TASK ITEM - Whenever the word "orbits" appears on a line of the material below, that line is counted; state the total alone.

PROVIDED ENTRIES -
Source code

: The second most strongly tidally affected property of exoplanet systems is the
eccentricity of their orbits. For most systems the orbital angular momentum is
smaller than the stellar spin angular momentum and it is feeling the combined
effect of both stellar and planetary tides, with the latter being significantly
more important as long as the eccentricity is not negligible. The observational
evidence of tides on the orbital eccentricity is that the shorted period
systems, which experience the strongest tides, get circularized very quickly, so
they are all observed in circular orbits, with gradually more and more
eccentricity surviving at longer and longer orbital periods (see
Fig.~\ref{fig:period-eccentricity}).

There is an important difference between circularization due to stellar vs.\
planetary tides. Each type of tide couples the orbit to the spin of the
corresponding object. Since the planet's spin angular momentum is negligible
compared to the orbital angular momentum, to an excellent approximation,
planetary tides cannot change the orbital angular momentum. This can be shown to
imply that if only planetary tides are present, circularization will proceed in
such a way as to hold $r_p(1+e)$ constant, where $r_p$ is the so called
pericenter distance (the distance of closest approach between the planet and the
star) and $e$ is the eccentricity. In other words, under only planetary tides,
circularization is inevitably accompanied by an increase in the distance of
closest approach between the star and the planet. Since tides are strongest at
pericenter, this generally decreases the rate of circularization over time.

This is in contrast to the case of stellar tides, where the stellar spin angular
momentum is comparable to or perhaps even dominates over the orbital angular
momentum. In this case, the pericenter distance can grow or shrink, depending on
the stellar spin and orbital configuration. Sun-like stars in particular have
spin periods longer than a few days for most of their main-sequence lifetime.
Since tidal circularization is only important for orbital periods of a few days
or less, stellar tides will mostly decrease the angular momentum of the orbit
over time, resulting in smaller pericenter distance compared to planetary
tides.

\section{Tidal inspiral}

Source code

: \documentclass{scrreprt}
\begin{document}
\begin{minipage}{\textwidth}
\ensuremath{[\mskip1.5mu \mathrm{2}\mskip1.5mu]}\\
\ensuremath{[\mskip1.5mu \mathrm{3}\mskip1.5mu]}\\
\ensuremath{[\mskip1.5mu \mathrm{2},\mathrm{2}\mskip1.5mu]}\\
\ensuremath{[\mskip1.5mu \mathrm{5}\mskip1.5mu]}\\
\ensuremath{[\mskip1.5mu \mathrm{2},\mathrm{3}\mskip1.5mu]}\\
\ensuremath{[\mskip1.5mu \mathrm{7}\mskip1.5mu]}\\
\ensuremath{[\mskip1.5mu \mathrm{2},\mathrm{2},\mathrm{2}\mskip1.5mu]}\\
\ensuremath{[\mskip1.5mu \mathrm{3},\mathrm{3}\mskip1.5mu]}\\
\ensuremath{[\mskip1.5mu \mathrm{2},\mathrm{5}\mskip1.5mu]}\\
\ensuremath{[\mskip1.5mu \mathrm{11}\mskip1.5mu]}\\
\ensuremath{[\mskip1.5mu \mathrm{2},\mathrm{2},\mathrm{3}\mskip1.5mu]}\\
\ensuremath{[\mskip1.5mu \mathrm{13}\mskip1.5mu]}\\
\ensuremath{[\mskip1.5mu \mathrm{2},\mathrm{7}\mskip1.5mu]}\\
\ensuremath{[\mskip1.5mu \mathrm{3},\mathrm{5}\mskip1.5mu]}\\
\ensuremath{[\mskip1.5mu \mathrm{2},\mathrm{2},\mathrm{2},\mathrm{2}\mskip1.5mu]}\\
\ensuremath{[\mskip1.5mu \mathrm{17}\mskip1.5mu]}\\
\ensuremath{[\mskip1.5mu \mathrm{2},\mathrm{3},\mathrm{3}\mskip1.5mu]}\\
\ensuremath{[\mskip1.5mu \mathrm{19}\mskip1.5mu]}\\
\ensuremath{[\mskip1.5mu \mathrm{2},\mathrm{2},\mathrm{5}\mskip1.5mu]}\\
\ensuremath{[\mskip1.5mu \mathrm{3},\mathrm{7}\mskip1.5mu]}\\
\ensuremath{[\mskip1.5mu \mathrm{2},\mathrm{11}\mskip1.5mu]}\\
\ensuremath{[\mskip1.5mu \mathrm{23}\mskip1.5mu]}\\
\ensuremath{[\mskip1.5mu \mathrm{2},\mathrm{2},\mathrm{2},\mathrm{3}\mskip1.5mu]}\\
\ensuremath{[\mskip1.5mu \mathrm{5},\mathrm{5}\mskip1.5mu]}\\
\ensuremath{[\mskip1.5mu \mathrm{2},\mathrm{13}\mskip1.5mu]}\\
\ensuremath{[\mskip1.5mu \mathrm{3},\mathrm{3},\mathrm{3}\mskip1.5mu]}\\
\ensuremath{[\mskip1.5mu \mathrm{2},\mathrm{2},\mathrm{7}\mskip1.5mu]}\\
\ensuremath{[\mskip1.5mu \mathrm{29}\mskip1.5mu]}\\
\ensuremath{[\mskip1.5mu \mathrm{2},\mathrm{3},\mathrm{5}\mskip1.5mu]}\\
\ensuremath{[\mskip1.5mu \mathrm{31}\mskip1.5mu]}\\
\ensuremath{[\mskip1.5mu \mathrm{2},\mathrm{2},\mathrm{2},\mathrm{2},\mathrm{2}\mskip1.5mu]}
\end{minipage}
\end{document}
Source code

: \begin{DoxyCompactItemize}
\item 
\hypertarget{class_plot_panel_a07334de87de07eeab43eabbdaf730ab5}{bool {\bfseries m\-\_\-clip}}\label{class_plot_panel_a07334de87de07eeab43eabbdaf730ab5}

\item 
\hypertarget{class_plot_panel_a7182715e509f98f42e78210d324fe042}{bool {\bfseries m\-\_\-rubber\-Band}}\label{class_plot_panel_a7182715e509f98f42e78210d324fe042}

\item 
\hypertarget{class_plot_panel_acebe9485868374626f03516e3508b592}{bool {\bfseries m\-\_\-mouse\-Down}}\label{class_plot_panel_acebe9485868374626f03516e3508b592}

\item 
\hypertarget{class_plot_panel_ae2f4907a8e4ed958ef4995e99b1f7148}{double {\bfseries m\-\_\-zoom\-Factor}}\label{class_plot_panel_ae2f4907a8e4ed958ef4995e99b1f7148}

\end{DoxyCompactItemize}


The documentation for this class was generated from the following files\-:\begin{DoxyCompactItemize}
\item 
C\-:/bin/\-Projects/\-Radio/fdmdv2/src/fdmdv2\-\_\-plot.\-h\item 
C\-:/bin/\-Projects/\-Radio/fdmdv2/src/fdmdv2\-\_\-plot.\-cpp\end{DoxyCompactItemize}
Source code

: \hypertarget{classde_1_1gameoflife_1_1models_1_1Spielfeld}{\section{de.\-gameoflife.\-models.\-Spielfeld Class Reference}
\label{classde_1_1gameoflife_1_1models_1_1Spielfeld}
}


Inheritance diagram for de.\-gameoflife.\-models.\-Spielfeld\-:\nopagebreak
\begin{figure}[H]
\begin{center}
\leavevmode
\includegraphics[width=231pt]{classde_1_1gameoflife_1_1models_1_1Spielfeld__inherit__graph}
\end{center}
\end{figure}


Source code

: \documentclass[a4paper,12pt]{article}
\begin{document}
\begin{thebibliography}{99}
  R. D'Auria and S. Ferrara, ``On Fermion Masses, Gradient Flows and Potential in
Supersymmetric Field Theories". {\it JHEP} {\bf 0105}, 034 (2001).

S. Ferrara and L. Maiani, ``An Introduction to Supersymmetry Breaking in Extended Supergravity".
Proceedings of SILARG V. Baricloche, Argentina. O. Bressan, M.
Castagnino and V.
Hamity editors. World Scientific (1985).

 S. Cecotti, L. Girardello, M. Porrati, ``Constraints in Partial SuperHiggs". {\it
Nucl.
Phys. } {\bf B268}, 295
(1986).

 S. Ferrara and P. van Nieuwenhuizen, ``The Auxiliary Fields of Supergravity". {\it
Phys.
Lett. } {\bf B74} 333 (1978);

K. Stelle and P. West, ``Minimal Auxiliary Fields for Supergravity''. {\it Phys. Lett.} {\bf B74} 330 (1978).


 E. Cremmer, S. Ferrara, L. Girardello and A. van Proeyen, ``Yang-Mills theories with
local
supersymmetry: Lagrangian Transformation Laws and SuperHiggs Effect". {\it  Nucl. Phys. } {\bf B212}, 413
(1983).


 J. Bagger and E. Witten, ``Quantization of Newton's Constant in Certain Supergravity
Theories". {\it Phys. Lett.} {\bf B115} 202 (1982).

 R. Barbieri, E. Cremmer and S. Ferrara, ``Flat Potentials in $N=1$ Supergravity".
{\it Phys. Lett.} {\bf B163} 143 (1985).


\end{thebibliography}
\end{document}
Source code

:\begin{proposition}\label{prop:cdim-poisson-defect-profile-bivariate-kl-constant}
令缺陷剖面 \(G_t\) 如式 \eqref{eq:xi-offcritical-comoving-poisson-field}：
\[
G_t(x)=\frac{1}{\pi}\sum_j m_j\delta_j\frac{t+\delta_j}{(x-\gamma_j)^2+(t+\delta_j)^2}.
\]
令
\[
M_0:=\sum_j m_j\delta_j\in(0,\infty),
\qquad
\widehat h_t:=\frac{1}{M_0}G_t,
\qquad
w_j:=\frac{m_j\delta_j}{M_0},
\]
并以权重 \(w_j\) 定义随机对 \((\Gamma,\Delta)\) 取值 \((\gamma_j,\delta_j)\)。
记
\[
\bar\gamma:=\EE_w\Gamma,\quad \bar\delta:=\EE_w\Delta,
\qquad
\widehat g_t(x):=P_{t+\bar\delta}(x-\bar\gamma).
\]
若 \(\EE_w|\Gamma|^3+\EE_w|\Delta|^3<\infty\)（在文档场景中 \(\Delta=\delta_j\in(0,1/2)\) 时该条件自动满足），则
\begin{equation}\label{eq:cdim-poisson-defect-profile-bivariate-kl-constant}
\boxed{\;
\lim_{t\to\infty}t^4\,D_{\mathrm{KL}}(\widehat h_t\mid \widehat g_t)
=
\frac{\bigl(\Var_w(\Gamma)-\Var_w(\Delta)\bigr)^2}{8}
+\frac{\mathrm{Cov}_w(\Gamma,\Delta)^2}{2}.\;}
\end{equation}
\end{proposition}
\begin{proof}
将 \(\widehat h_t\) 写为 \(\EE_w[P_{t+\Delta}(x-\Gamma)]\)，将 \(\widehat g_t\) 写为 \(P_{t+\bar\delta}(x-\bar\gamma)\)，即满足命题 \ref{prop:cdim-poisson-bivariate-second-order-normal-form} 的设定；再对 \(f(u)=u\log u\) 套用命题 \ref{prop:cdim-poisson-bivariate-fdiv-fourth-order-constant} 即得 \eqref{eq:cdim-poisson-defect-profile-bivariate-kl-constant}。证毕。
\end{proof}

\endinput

OUTPUT FOR THIS EXERCISE - 2